Upon being minutely questioned as to his whereabouts at the time of the murders, the suspect was able to furnish a satisfactory account of himself, and was accordingly liberated.
MATHEW PACKER’S STATEMENT
The statement made by a man to Packer, the fruit-seller of Berner-street, that he was of the opinion that his cousin had committed the foul deeds, is still being investigated by the detectives, who are inclined to doubt the veracity of greater portion of the details.
They, however, believe they have found the cousin referred to, and attach little importance to what was at first supposed to be a substantial clue.
MARY KELLY’S FUNERAL POSTPONED
The funeral the murdered woman, Kelly, has once more been postponed. It seems that the deceased was a Catholic, and the man Barnett, with whom she lived, and her landlord, Mr. M’Carthy, desired to see her remains interred with the ritual of her Church.

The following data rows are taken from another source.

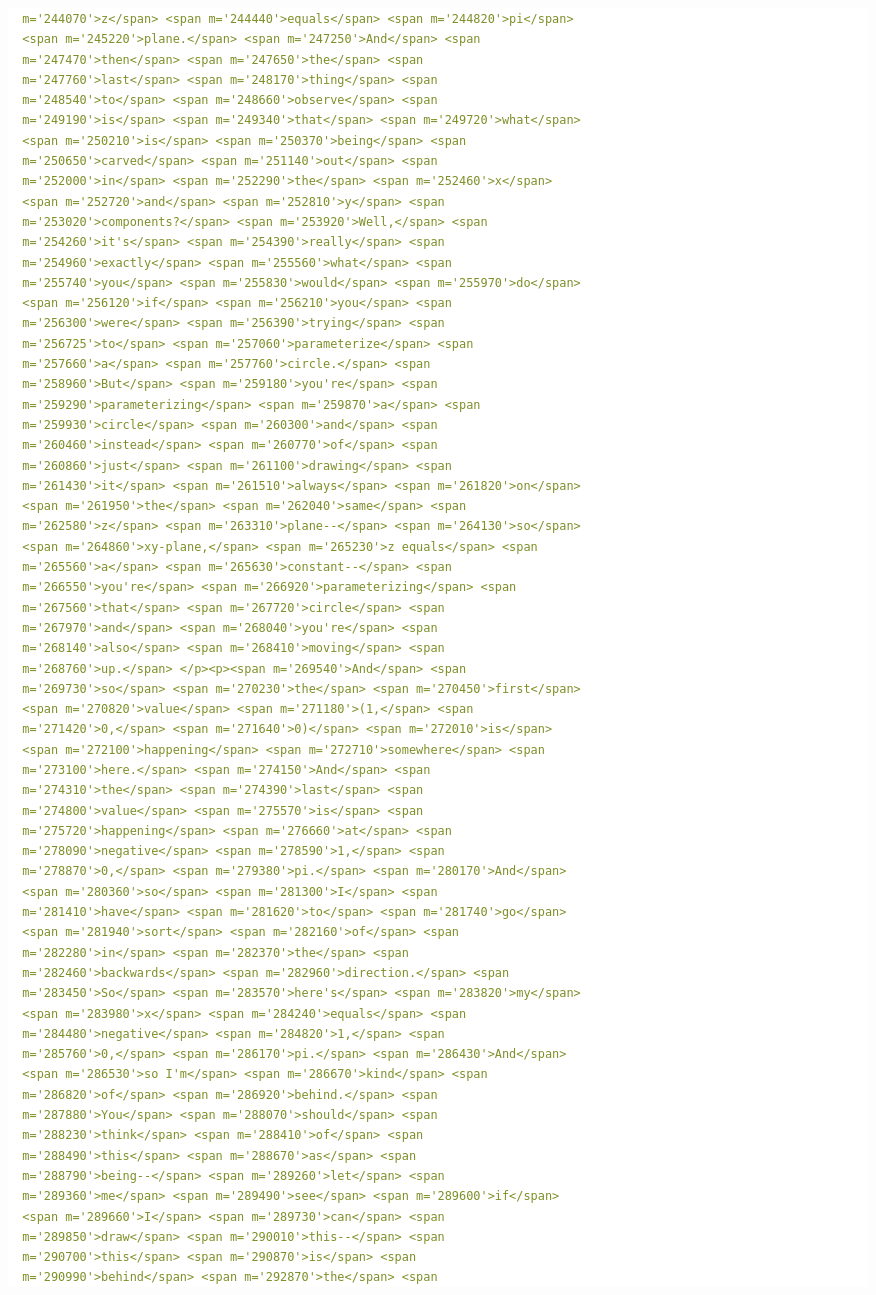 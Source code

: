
 ```yaml
  m='244070'>z</span> <span m='244440'>equals</span> <span m='244820'>pi</span>
  <span m='245220'>plane.</span> <span m='247250'>And</span> <span
  m='247470'>then</span> <span m='247650'>the</span> <span
  m='247760'>last</span> <span m='248170'>thing</span> <span
  m='248540'>to</span> <span m='248660'>observe</span> <span
  m='249190'>is</span> <span m='249340'>that</span> <span m='249720'>what</span>
  <span m='250210'>is</span> <span m='250370'>being</span> <span
  m='250650'>carved</span> <span m='251140'>out</span> <span
  m='252000'>in</span> <span m='252290'>the</span> <span m='252460'>x</span>
  <span m='252720'>and</span> <span m='252810'>y</span> <span
  m='253020'>components?</span> <span m='253920'>Well,</span> <span
  m='254260'>it's</span> <span m='254390'>really</span> <span
  m='254960'>exactly</span> <span m='255560'>what</span> <span
  m='255740'>you</span> <span m='255830'>would</span> <span m='255970'>do</span>
  <span m='256120'>if</span> <span m='256210'>you</span> <span
  m='256300'>were</span> <span m='256390'>trying</span> <span
  m='256725'>to</span> <span m='257060'>parameterize</span> <span
  m='257660'>a</span> <span m='257760'>circle.</span> <span
  m='258960'>But</span> <span m='259180'>you're</span> <span
  m='259290'>parameterizing</span> <span m='259870'>a</span> <span
  m='259930'>circle</span> <span m='260300'>and</span> <span
  m='260460'>instead</span> <span m='260770'>of</span> <span
  m='260860'>just</span> <span m='261100'>drawing</span> <span
  m='261430'>it</span> <span m='261510'>always</span> <span m='261820'>on</span>
  <span m='261950'>the</span> <span m='262040'>same</span> <span
  m='262580'>z</span> <span m='263310'>plane--</span> <span m='264130'>so</span>
  <span m='264860'>xy-plane,</span> <span m='265230'>z equals</span> <span
  m='265560'>a</span> <span m='265630'>constant--</span> <span
  m='266550'>you're</span> <span m='266920'>parameterizing</span> <span
  m='267560'>that</span> <span m='267720'>circle</span> <span
  m='267970'>and</span> <span m='268040'>you're</span> <span
  m='268140'>also</span> <span m='268410'>moving</span> <span
  m='268760'>up.</span> </p><p><span m='269540'>And</span> <span
  m='269730'>so</span> <span m='270230'>the</span> <span m='270450'>first</span>
  <span m='270820'>value</span> <span m='271180'>(1,</span> <span
  m='271420'>0,</span> <span m='271640'>0)</span> <span m='272010'>is</span>
  <span m='272100'>happening</span> <span m='272710'>somewhere</span> <span
  m='273100'>here.</span> <span m='274150'>And</span> <span
  m='274310'>the</span> <span m='274390'>last</span> <span
  m='274800'>value</span> <span m='275570'>is</span> <span
  m='275720'>happening</span> <span m='276660'>at</span> <span
  m='278090'>negative</span> <span m='278590'>1,</span> <span
  m='278870'>0,</span> <span m='279380'>pi.</span> <span m='280170'>And</span>
  <span m='280360'>so</span> <span m='281300'>I</span> <span
  m='281410'>have</span> <span m='281620'>to</span> <span m='281740'>go</span>
  <span m='281940'>sort</span> <span m='282160'>of</span> <span
  m='282280'>in</span> <span m='282370'>the</span> <span
  m='282460'>backwards</span> <span m='282960'>direction.</span> <span
  m='283450'>So</span> <span m='283570'>here's</span> <span m='283820'>my</span>
  <span m='283980'>x</span> <span m='284240'>equals</span> <span
  m='284480'>negative</span> <span m='284820'>1,</span> <span
  m='285760'>0,</span> <span m='286170'>pi.</span> <span m='286430'>And</span>
  <span m='286530'>so I'm</span> <span m='286670'>kind</span> <span
  m='286820'>of</span> <span m='286920'>behind.</span> <span
  m='287880'>You</span> <span m='288070'>should</span> <span
  m='288230'>think</span> <span m='288410'>of</span> <span
  m='288490'>this</span> <span m='288670'>as</span> <span
  m='288790'>being--</span> <span m='289260'>let</span> <span
  m='289360'>me</span> <span m='289490'>see</span> <span m='289600'>if</span>
  <span m='289660'>I</span> <span m='289730'>can</span> <span
  m='289850'>draw</span> <span m='290010'>this--</span> <span
  m='290700'>this</span> <span m='290870'>is</span> <span
  m='290990'>behind</span> <span m='292870'>the</span> <span
```
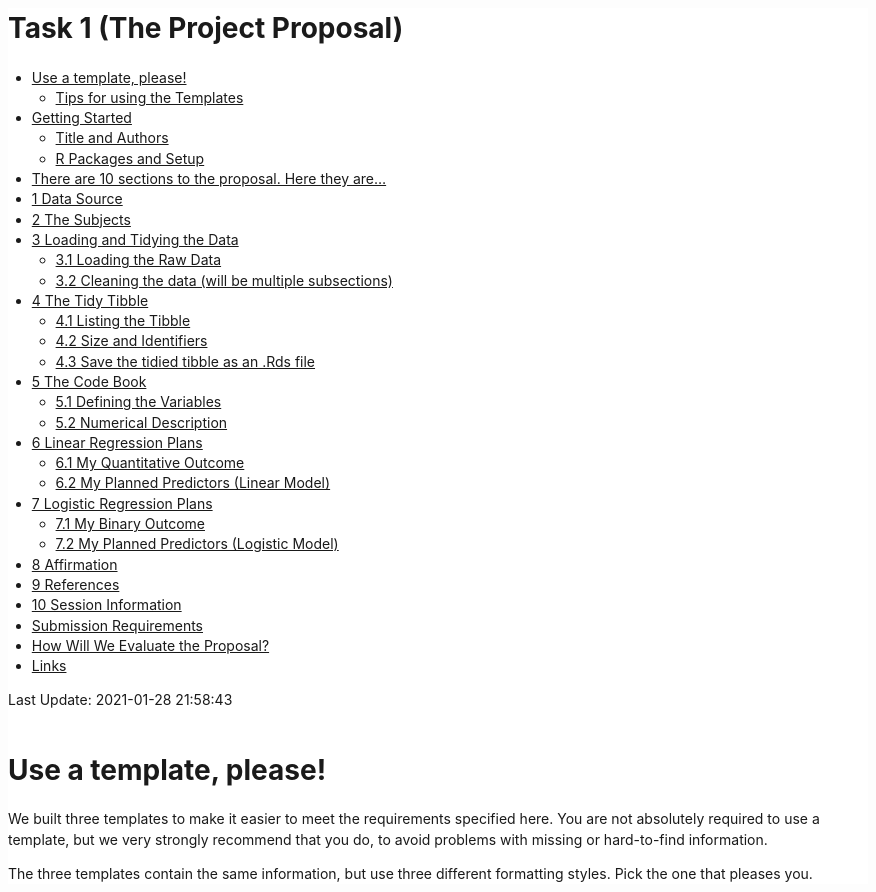 Task 1 (The Project Proposal)
================

-   [Use a template, please!](#use-a-template-please)
    -   [Tips for using the Templates](#tips-for-using-the-templates)
-   [Getting Started](#getting-started)
    -   [Title and Authors](#title-and-authors)
    -   [R Packages and Setup](#r-packages-and-setup)
-   [There are 10 sections to the proposal. Here they
    are…](#there-are-10-sections-to-the-proposal.-here-they-are)
-   [1 Data Source](#data-source)
-   [2 The Subjects](#the-subjects)
-   [3 Loading and Tidying the Data](#loading-and-tidying-the-data)
    -   [3.1 Loading the Raw Data](#loading-the-raw-data)
    -   [3.2 Cleaning the data (will be multiple
        subsections)](#cleaning-the-data-will-be-multiple-subsections)
-   [4 The Tidy Tibble](#the-tidy-tibble)
    -   [4.1 Listing the Tibble](#listing-the-tibble)
    -   [4.2 Size and Identifiers](#size-and-identifiers)
    -   [4.3 Save the tidied tibble as an .Rds
        file](#save-the-tidied-tibble-as-an-.rds-file)
-   [5 The Code Book](#the-code-book)
    -   [5.1 Defining the Variables](#defining-the-variables)
    -   [5.2 Numerical Description](#numerical-description)
-   [6 Linear Regression Plans](#linear-regression-plans)
    -   [6.1 My Quantitative Outcome](#my-quantitative-outcome)
    -   [6.2 My Planned Predictors (Linear
        Model)](#my-planned-predictors-linear-model)
-   [7 Logistic Regression Plans](#logistic-regression-plans)
    -   [7.1 My Binary Outcome](#my-binary-outcome)
    -   [7.2 My Planned Predictors (Logistic
        Model)](#my-planned-predictors-logistic-model)
-   [8 Affirmation](#affirmation)
-   [9 References](#references)
-   [10 Session Information](#session-information)
-   [Submission Requirements](#submission-requirements)
-   [How Will We Evaluate the
    Proposal?](#how-will-we-evaluate-the-proposal)
-   [Links](#links)

Last Update: 2021-01-28 21:58:43

# Use a template, please!

We built three templates to make it easier to meet the requirements
specified here. You are not absolutely required to use a template, but
we very strongly recommend that you do, to avoid problems with missing
or hard-to-find information.

The three templates contain the same information, but use three
different formatting styles. Pick the one that pleases you.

The funeral will, therefore, take place to-morrow in the Roman Catholic Cemetery at Leytonstone. The hearse will leave the Shoreditch mortuary at half-past twelve.
THE MURDERER TRAVELS FROM THE MIDLANDS
The police authorities have received some information to the effect that the Whitechapel murderer is supposed to travel from Manchester, Birmingham, or some other town in the Midlands for the purpose of committing the crimes. Detectives have been engaged at Willesden and Euston watching the arrival of trains from the Midlands and the North, and looking for any suspicious passenger, but their efforts up to the present have not met with any success.
ARREST OF A LEICESTER MAN
One of the men arrested last week in the metropolis on suspicion of being the perpetrator of the Whitechapel horrors proves to be a Leicester man, named Albert Johnson, a labourer residing on the Highfields.
Johnson is in the employ of Messrs. Gimson, builders, and, at the time of his arrest, he was engaged in certain work which his employers had undertaken in London.
He was detained in custody for some considerable time pending telegraphic inquiries, and these proving satisfactory he was set at liberty.
Johnson is a nephew of Police Constable Clarke, of the Leicester police force.